The Week Ending Friday May 11th 2018
US equities stormed back up last week rising 3%, while the USD was volatile but ended up flat. Bond yields and commodities were also flat. A reasonable result for nominal growth expectations after the previous week’s disappointment based on USD strength reflecting fears of, or itself being, excessive monetary tightening.
The main economic news that partly drove the outcome this week was the weaker than expected Core CPI reading for April. Although hawks tried to claim it was due to some funny one-off movements markets ignored it altogether, thus allowing the great tech stock bounce back to continue driving up equity markets.
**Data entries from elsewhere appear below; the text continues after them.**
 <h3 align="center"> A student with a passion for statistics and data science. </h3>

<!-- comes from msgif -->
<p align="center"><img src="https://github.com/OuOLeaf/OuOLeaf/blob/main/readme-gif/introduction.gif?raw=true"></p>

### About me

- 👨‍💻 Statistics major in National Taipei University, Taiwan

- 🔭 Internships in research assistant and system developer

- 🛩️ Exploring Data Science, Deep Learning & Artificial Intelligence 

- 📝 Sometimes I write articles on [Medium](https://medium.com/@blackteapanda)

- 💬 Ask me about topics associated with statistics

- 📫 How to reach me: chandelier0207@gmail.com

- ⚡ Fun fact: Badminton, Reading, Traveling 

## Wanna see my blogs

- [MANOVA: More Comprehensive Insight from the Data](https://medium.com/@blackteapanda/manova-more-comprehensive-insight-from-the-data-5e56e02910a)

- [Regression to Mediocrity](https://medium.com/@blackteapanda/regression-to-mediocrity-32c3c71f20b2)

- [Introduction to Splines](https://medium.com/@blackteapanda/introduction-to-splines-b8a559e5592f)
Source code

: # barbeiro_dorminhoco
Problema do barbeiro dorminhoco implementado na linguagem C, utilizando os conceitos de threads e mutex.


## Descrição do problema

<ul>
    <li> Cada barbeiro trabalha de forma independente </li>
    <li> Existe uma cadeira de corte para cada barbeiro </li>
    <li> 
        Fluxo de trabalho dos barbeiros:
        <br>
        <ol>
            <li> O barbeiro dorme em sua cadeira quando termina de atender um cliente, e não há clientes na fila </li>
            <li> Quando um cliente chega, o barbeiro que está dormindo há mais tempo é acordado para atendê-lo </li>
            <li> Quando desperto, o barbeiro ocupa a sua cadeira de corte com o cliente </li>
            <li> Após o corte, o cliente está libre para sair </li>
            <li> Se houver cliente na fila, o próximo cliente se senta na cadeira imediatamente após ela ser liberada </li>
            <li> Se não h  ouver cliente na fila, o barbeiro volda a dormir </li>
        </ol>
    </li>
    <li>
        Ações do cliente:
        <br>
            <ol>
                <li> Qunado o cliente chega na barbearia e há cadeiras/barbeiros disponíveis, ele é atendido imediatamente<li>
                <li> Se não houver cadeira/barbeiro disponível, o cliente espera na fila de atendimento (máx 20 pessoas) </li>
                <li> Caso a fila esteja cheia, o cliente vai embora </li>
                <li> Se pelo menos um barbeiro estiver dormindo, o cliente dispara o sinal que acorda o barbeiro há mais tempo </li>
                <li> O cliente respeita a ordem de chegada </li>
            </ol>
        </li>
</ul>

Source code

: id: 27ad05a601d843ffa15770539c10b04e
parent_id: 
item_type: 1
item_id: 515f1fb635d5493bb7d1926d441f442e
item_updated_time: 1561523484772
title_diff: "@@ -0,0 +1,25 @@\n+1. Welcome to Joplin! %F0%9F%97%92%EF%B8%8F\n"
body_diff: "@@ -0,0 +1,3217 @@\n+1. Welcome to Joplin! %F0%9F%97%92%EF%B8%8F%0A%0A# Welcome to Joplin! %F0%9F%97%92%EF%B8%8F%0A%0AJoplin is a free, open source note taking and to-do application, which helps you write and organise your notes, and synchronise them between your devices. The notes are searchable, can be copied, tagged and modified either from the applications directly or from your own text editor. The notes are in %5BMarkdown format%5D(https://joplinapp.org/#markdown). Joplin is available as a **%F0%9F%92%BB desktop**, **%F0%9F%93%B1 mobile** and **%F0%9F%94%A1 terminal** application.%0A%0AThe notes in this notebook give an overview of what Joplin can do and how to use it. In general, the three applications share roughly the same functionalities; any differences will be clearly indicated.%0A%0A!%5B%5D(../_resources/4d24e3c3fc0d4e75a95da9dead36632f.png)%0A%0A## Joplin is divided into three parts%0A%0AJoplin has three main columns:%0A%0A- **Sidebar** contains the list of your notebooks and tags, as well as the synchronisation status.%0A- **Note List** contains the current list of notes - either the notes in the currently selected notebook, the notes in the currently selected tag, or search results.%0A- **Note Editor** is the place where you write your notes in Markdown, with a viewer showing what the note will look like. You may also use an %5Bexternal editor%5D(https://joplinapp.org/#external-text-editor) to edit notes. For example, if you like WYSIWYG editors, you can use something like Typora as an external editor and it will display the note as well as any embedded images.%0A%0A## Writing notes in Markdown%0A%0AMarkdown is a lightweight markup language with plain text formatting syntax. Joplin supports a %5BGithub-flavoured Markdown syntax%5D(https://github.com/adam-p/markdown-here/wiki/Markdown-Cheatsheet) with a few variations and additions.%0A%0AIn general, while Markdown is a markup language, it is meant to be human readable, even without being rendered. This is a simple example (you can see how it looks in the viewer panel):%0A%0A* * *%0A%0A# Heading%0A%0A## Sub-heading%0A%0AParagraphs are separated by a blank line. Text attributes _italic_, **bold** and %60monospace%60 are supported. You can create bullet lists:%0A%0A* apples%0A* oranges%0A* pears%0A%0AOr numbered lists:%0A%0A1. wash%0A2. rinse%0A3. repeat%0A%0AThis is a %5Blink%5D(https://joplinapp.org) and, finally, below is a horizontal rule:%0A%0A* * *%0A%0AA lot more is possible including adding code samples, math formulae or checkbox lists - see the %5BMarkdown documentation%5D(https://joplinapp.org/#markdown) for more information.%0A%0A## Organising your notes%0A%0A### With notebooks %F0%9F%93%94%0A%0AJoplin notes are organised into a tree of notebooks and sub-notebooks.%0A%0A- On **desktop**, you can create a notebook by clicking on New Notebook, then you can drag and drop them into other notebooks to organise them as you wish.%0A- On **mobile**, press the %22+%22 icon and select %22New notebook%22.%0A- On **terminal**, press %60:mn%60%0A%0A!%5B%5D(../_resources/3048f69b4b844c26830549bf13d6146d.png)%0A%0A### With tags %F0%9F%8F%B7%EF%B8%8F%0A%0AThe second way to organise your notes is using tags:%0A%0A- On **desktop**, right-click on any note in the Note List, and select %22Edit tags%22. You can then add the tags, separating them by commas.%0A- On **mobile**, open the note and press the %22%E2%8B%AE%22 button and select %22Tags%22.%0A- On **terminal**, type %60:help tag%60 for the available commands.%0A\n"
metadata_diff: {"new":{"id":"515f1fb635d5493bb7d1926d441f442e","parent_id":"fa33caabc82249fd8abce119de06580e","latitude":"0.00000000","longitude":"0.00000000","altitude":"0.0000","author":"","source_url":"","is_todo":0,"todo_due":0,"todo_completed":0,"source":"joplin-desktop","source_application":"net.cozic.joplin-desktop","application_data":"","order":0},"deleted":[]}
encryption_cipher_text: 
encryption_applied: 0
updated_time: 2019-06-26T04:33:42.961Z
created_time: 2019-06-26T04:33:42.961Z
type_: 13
Even the much feared US budget deficit showed a healthier than expected surplus in April, at least for now calming fears of a ballooning deficit. There was little other news in the week.
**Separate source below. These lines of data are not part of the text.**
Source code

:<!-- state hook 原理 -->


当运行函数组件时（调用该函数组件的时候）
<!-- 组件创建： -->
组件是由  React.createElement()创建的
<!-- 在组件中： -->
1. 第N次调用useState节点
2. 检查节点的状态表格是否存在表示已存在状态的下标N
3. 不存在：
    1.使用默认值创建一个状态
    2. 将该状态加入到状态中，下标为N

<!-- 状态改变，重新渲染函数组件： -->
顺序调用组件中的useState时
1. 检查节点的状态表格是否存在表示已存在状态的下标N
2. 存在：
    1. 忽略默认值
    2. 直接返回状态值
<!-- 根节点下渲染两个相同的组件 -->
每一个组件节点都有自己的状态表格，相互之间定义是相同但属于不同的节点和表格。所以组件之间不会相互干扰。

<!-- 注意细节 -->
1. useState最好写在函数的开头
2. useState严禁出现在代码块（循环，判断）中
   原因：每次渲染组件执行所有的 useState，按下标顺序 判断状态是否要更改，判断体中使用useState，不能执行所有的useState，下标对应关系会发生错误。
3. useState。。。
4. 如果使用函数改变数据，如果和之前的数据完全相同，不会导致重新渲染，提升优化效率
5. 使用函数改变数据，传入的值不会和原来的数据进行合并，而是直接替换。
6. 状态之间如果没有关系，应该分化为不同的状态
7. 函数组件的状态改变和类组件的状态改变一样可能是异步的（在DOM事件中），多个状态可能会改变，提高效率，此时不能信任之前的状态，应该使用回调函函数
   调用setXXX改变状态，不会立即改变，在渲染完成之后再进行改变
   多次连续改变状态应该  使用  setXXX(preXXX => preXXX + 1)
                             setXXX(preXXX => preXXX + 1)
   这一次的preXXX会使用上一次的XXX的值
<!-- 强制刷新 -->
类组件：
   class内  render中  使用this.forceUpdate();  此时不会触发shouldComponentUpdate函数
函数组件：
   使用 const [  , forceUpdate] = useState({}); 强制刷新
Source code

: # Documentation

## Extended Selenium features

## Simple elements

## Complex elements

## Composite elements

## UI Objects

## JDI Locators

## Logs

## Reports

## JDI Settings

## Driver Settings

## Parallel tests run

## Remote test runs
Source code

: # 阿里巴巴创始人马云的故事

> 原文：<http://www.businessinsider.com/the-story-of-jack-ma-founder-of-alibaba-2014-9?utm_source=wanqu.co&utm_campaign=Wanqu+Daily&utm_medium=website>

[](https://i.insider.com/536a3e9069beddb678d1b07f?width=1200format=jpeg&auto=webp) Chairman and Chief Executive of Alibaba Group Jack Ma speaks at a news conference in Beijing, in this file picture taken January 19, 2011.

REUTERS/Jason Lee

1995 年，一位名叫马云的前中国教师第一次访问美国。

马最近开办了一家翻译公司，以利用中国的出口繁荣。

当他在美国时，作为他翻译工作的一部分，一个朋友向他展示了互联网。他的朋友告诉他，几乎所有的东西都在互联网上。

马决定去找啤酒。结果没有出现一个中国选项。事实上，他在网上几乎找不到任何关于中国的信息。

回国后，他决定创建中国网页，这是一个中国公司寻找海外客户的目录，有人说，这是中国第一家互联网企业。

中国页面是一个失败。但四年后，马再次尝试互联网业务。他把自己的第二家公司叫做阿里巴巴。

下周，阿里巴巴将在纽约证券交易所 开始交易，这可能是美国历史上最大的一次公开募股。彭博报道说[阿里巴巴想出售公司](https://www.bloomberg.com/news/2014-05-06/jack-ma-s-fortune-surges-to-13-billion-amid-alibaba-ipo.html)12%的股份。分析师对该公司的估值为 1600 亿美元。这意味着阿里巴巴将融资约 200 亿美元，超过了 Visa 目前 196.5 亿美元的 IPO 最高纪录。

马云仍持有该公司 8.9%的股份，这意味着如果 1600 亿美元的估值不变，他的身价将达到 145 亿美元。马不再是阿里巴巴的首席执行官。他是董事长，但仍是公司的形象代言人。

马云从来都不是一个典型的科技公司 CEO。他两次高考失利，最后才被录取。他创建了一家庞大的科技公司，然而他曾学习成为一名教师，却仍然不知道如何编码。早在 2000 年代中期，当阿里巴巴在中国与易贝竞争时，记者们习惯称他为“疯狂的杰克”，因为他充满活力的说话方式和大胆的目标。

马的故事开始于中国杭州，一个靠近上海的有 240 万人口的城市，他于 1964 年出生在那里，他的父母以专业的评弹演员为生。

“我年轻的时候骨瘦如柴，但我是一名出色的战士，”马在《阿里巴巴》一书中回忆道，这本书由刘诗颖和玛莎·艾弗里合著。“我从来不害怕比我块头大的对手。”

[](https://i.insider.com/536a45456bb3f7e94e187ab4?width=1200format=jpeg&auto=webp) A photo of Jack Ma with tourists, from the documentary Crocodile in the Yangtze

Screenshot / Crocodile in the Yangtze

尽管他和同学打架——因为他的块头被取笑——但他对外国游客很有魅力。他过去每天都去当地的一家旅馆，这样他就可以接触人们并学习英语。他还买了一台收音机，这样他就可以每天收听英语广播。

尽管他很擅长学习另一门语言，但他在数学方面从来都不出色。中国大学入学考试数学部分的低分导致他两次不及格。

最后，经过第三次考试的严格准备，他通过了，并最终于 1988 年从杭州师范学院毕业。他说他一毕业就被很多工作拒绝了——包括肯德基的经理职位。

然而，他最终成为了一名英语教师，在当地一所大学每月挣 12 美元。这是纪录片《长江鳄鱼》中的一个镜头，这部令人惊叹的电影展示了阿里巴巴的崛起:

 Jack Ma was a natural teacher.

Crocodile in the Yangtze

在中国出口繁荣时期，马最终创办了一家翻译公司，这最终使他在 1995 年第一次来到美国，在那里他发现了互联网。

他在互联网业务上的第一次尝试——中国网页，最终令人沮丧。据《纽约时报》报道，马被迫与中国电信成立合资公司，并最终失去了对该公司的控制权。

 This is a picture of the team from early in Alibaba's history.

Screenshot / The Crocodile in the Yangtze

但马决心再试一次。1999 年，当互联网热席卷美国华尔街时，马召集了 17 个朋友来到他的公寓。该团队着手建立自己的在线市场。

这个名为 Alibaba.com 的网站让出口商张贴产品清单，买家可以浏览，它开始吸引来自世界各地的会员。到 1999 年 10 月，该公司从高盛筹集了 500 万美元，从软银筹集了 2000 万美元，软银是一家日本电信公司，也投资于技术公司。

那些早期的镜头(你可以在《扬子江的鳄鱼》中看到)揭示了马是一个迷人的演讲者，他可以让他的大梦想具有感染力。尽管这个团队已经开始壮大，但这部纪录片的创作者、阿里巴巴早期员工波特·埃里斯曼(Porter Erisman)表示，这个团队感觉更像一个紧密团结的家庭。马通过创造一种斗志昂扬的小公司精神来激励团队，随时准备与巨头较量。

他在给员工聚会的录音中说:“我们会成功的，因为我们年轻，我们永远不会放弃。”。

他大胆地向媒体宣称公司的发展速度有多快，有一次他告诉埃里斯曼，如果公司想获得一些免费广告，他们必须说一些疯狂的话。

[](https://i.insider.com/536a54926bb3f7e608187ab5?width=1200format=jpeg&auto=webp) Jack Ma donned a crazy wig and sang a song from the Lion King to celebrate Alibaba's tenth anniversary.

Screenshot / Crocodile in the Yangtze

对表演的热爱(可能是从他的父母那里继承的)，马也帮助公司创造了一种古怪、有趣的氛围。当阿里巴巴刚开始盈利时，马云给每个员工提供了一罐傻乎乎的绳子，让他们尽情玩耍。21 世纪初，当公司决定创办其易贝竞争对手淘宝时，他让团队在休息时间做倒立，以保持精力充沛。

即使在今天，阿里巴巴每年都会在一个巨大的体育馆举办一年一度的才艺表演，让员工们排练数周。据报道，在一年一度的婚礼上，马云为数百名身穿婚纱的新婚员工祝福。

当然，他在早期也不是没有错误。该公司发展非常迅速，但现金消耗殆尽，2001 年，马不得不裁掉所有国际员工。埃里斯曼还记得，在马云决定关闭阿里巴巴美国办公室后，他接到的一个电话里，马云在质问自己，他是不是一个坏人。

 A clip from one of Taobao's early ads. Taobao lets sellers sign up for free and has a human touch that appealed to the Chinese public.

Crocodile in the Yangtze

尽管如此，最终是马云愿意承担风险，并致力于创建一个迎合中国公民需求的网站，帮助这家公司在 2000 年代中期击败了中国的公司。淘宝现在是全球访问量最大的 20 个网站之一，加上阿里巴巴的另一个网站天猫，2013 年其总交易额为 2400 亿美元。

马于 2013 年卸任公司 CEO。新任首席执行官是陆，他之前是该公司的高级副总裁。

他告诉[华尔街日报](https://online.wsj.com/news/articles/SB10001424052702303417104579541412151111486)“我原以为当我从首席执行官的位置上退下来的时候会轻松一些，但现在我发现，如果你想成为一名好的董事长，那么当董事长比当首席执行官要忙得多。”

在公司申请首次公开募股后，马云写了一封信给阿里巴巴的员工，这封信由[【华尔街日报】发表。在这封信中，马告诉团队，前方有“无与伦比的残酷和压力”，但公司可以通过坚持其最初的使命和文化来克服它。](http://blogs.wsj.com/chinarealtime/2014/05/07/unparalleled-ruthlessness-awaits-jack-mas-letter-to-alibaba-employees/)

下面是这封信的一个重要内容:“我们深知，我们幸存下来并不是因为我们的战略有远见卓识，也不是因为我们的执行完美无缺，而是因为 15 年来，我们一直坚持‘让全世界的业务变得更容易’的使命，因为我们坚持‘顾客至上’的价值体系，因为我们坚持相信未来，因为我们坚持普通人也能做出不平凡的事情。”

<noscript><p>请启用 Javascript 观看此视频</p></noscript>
Fear of four hikes in 2018 ignored for now
The slew of FOMC member comments had little impact. The expectations to have three more 25bps rate hikes during the year (in June, September and December) has continued to move up to a 50% chance according futures markets. If that really happens then that is a very tough signal of intent by the FOMC. It spooked the markets a month ago when four hikes first became a real proposition, but markets seem to have gotten used to the idea. One reason why fears have calmed is the resilience of equity markets.
According to Factset, for US equities reporting 2018Q1 earnings over the past few weeks, results have been very positive, especially for companies with a bias towards overseas earnings and revenues. Aggregate company revenues are a good sideways take on nominal GDP growth. Real global revenue growth is strong at 4% projected for 2018 and 2019, helping 2018Q1 show 8.2% YoY growth. Even for more domestically focused US companies, sales growth was 6.4% YoY in 2018Q1.
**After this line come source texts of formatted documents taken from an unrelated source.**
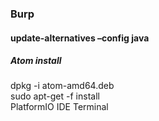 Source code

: ### Burp    
#### update-alternatives –config java   

#####  Atom install    
dpkg -i atom-amd64.deb    
sudo apt-get -f install   
PlatformIO IDE Terminal   
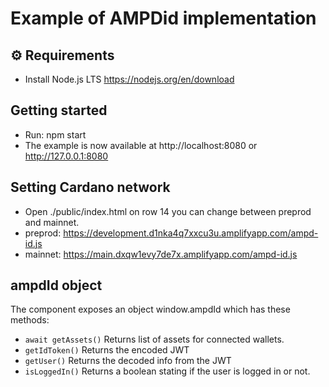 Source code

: # Example of AMPDid implementation

## ⚙️ Requirements
- Install Node.js LTS https://nodejs.org/en/download

## Getting started
- Run: npm start
- The example is now available at http://localhost:8080 or http://127.0.0.1:8080

## Setting Cardano network
- Open ./public/index.html on row 14 you can change between preprod and mainnet.
- preprod: https://development.d1nka4q7xxcu3u.amplifyapp.com/ampd-id.js
- mainnet: https://main.dxqw1evy7de7x.amplifyapp.com/ampd-id.js

## ampdId object
The component exposes an object window.ampdId which has these methods: 
- `await getAssets()` Returns list of assets for connected wallets.
- `getIdToken()` Returns the encoded JWT
-  `getUser()` Returns the decoded info from the JWT
- `isLoggedIn()` Returns a boolean stating if the user is logged in or not. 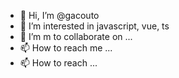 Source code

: - 👋 Hi, I’m @gacouto
- 👀 I’m interested in javascript, vue, ts 
- 💞️ I’m m to collaborate on ...
- 📫 How to reach me ...
- 📫 How to reach  ...
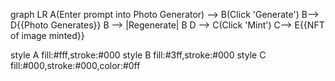 graph LR
    A(Enter prompt into Photo Generator) --> B(Click 'Generate')
    B--> D{{Photo Generates}}
    B --> |Regenerate| B
    D --> C(Click 'Mint')
    C--> E{{NFT of image minted}}

style A fill:#fff,stroke:#000
style B fill:#3ff,stroke:#000
style C fill:#000,stroke:#000,color:#0ff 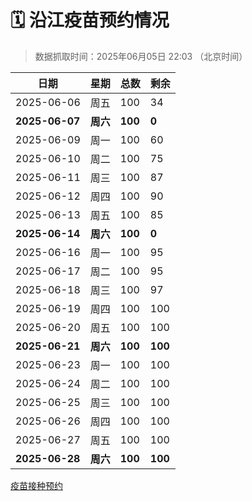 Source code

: # 🗓️ 沿江疫苗预约情况

> 数据抓取时间：2025年06月05日 22:03 （北京时间）

| 日期 | 星期 | 总数 | 剩余 |
|------|------|------|------|
| 2025-06-06 | 周五 | 100 | 34 |
| **2025-06-07** | **周六** | **100** | **0** |
| 2025-06-09 | 周一 | 100 | 60 |
| 2025-06-10 | 周二 | 100 | 75 |
| 2025-06-11 | 周三 | 100 | 87 |
| 2025-06-12 | 周四 | 100 | 90 |
| 2025-06-13 | 周五 | 100 | 85 |
| **2025-06-14** | **周六** | **100** | **0** |
| 2025-06-16 | 周一 | 100 | 95 |
| 2025-06-17 | 周二 | 100 | 95 |
| 2025-06-18 | 周三 | 100 | 97 |
| 2025-06-19 | 周四 | 100 | 100 |
| 2025-06-20 | 周五 | 100 | 100 |
| **2025-06-21** | **周六** | **100** | **100** |
| 2025-06-23 | 周一 | 100 | 100 |
| 2025-06-24 | 周二 | 100 | 100 |
| 2025-06-25 | 周三 | 100 | 100 |
| 2025-06-26 | 周四 | 100 | 100 |
| 2025-06-27 | 周五 | 100 | 100 |
| **2025-06-28** | **周六** | **100** | **100** |

<a href="http://yfzweb.ishequ.net/#/login">疫苗接种预约</a>
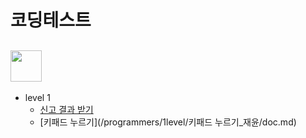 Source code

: # 코딩테스트

## <img src="https://velog.velcdn.com/images%2Fjesahan%2Fpost%2Fd2c41950-b7ca-45fb-876c-59c7a3ca1f99%2Fimage.png" height="50"/>
                                                                                                                                         
* level 1
  * [신고 결과 받기](/programmers/1level/신고%20결과%20받기/doc.md)
  * [키패드 누르기](/programmers/1level/키패드 누르기_재윤/doc.md)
Whether Emerging Markets really can cope with three more actual Fed hikes is uncertain. Reports of EM Equity fund outflows would appear to indicate markets are somewhat worried. If these flows are correct, then slowing global growth could begin to cause disappointment amongst US company earnings. For now though, US company earnings expectations are doing quite well.
Next week sees data for April on Retail Sales and Industrial Production, plus some current month surveys. Retail sales have disappointed a bit in recent months, so April figures will be interesting. In contrast, Industrial Production and its subset Manufacturing Production have shown an upward trend over recent months. Since the outlook from US companies remains positive, these indexes should maintain their positive trend.